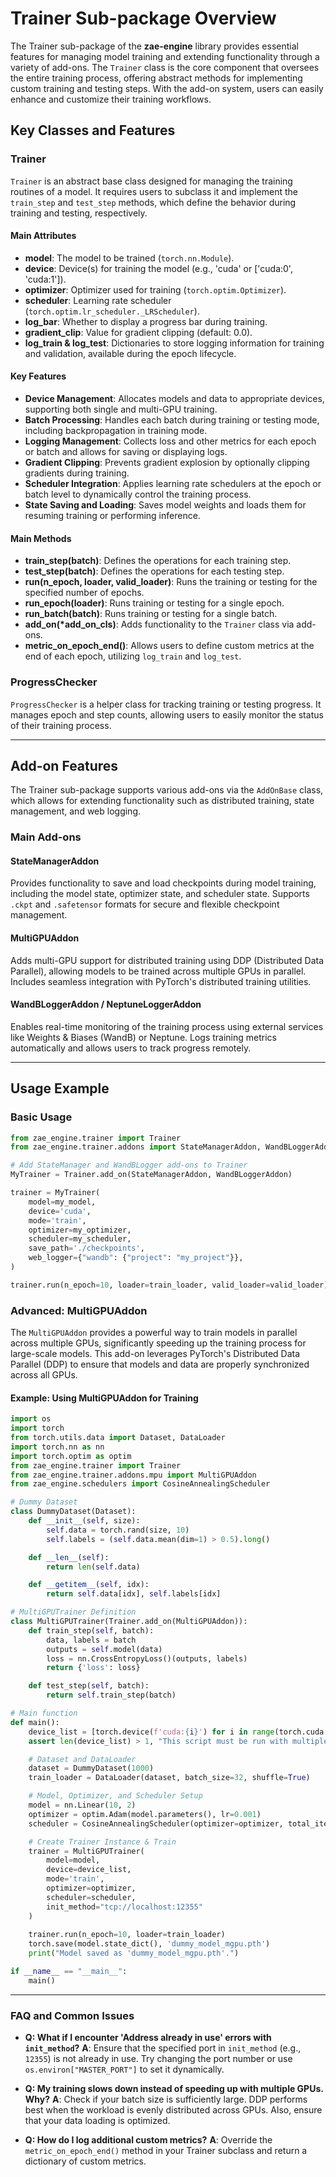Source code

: # Trainer Sub-package Overview

The Trainer sub-package of the **zae-engine** library provides essential features for managing model training and extending functionality through a variety of add-ons. The `Trainer` class is the core component that oversees the entire training process, offering abstract methods for implementing custom training and testing steps. With the add-on system, users can easily enhance and customize their training workflows.

## Key Classes and Features

### Trainer

`Trainer` is an abstract base class designed for managing the training routines of a model. It requires users to subclass it and implement the `train_step` and `test_step` methods, which define the behavior during training and testing, respectively.

#### Main Attributes
- **model**: The model to be trained (`torch.nn.Module`).
- **device**: Device(s) for training the model (e.g., 'cuda' or ['cuda:0', 'cuda:1']).
- **optimizer**: Optimizer used for training (`torch.optim.Optimizer`).
- **scheduler**: Learning rate scheduler (`torch.optim.lr_scheduler._LRScheduler`).
- **log_bar**: Whether to display a progress bar during training.
- **gradient_clip**: Value for gradient clipping (default: 0.0).
- **log_train & log_test**: Dictionaries to store logging information for training and validation, available during the epoch lifecycle.

#### Key Features
- **Device Management**: Allocates models and data to appropriate devices, supporting both single and multi-GPU training.
- **Batch Processing**: Handles each batch during training or testing mode, including backpropagation in training mode.
- **Logging Management**: Collects loss and other metrics for each epoch or batch and allows for saving or displaying logs.
- **Gradient Clipping**: Prevents gradient explosion by optionally clipping gradients during training.
- **Scheduler Integration**: Applies learning rate schedulers at the epoch or batch level to dynamically control the training process.
- **State Saving and Loading**: Saves model weights and loads them for resuming training or performing inference.

#### Main Methods
- **train_step(batch)**: Defines the operations for each training step.
- **test_step(batch)**: Defines the operations for each testing step.
- **run(n_epoch, loader, valid_loader)**: Runs the training or testing for the specified number of epochs.
- **run_epoch(loader)**: Runs training or testing for a single epoch.
- **run_batch(batch)**: Runs training or testing for a single batch.
- **add_on(*add_on_cls)**: Adds functionality to the `Trainer` class via add-ons.
- **metric_on_epoch_end()**: Allows users to define custom metrics at the end of each epoch, utilizing `log_train` and `log_test`.

### ProgressChecker

`ProgressChecker` is a helper class for tracking training or testing progress. It manages epoch and step counts, allowing users to easily monitor the status of their training process.

---

## Add-on Features

The Trainer sub-package supports various add-ons via the `AddOnBase` class, which allows for extending functionality such as distributed training, state management, and web logging.

### Main Add-ons

#### StateManagerAddon
Provides functionality to save and load checkpoints during model training, including the model state, optimizer state, and scheduler state. Supports `.ckpt` and `.safetensor` formats for secure and flexible checkpoint management.

#### MultiGPUAddon
Adds multi-GPU support for distributed training using DDP (Distributed Data Parallel), allowing models to be trained across multiple GPUs in parallel. Includes seamless integration with PyTorch's distributed training utilities.

#### WandBLoggerAddon / NeptuneLoggerAddon
Enables real-time monitoring of the training process using external services like Weights & Biases (WandB) or Neptune. Logs training metrics automatically and allows users to track progress remotely.

---

## Usage Example

### Basic Usage

```python
from zae_engine.trainer import Trainer
from zae_engine.trainer.addons import StateManagerAddon, WandBLoggerAddon

# Add StateManager and WandBLogger add-ons to Trainer
MyTrainer = Trainer.add_on(StateManagerAddon, WandBLoggerAddon)

trainer = MyTrainer(
    model=my_model,
    device='cuda',
    mode='train',
    optimizer=my_optimizer,
    scheduler=my_scheduler,
    save_path='./checkpoints',
    web_logger={"wandb": {"project": "my_project"}},
)

trainer.run(n_epoch=10, loader=train_loader, valid_loader=valid_loader)
```

### Advanced: MultiGPUAddon

The `MultiGPUAddon` provides a powerful way to train models in parallel across multiple GPUs, significantly speeding up the training process for large-scale models. This add-on leverages PyTorch's Distributed Data Parallel (DDP) to ensure that models and data are properly synchronized across all GPUs.

#### Example: Using MultiGPUAddon for Training

```python
import os
import torch
from torch.utils.data import Dataset, DataLoader
import torch.nn as nn
import torch.optim as optim
from zae_engine.trainer import Trainer
from zae_engine.trainer.addons.mpu import MultiGPUAddon
from zae_engine.schedulers import CosineAnnealingScheduler

# Dummy Dataset
class DummyDataset(Dataset):
    def __init__(self, size):
        self.data = torch.rand(size, 10)
        self.labels = (self.data.mean(dim=1) > 0.5).long()

    def __len__(self):
        return len(self.data)

    def __getitem__(self, idx):
        return self.data[idx], self.labels[idx]

# MultiGPUTrainer Definition
class MultiGPUTrainer(Trainer.add_on(MultiGPUAddon)):
    def train_step(self, batch):
        data, labels = batch
        outputs = self.model(data)
        loss = nn.CrossEntropyLoss()(outputs, labels)
        return {'loss': loss}

    def test_step(self, batch):
        return self.train_step(batch)

# Main function
def main():
    device_list = [torch.device(f'cuda:{i}') for i in range(torch.cuda.device_count())]
    assert len(device_list) > 1, "This script must be run with multiple GPUs available."

    # Dataset and DataLoader
    dataset = DummyDataset(1000)
    train_loader = DataLoader(dataset, batch_size=32, shuffle=True)

    # Model, Optimizer, and Scheduler Setup
    model = nn.Linear(10, 2)
    optimizer = optim.Adam(model.parameters(), lr=0.001)
    scheduler = CosineAnnealingScheduler(optimizer=optimizer, total_iters=100)

    # Create Trainer Instance & Train
    trainer = MultiGPUTrainer(
        model=model,
        device=device_list,
        mode='train',
        optimizer=optimizer,
        scheduler=scheduler,
        init_method="tcp://localhost:12355"
    )
    
    trainer.run(n_epoch=10, loader=train_loader)
    torch.save(model.state_dict(), 'dummy_model_mgpu.pth')
    print("Model saved as 'dummy_model_mgpu.pth'.")

if __name__ == "__main__":
    main()
```

---

### FAQ and Common Issues

- **Q: What if I encounter 'Address already in use' errors with `init_method`?**
  **A**: Ensure that the specified port in `init_method` (e.g., `12355`) is not already in use. Try changing the port number or use `os.environ["MASTER_PORT"]` to set it dynamically.

- **Q: My training slows down instead of speeding up with multiple GPUs. Why?**
  **A**: Check if your batch size is sufficiently large. DDP performs best when the workload is evenly distributed across GPUs. Also, ensure that your data loading is optimized.

- **Q: How do I log additional custom metrics?**
  **A**: Override the `metric_on_epoch_end()` method in your Trainer subclass and return a dictionary of custom metrics.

______

## What is required
Print only what lies in the material above starting at the line with "- **model**: The" and ending at the line with "- **gradient_clip**: Value", every line exactly as given.

## Response area
- **model**: The model to be trained (`torch.nn.Module`).
- **device**: Device(s) for training the model (e.g., 'cuda' or ['cuda:0', 'cuda:1']).
- **optimizer**: Optimizer used for training (`torch.optim.Optimizer`).
- **scheduler**: Learning rate scheduler (`torch.optim.lr_scheduler._LRScheduler`).
- **log_bar**: Whether to display a progress bar during training.
- **gradient_clip**: Value for gradient clipping (default: 0.0).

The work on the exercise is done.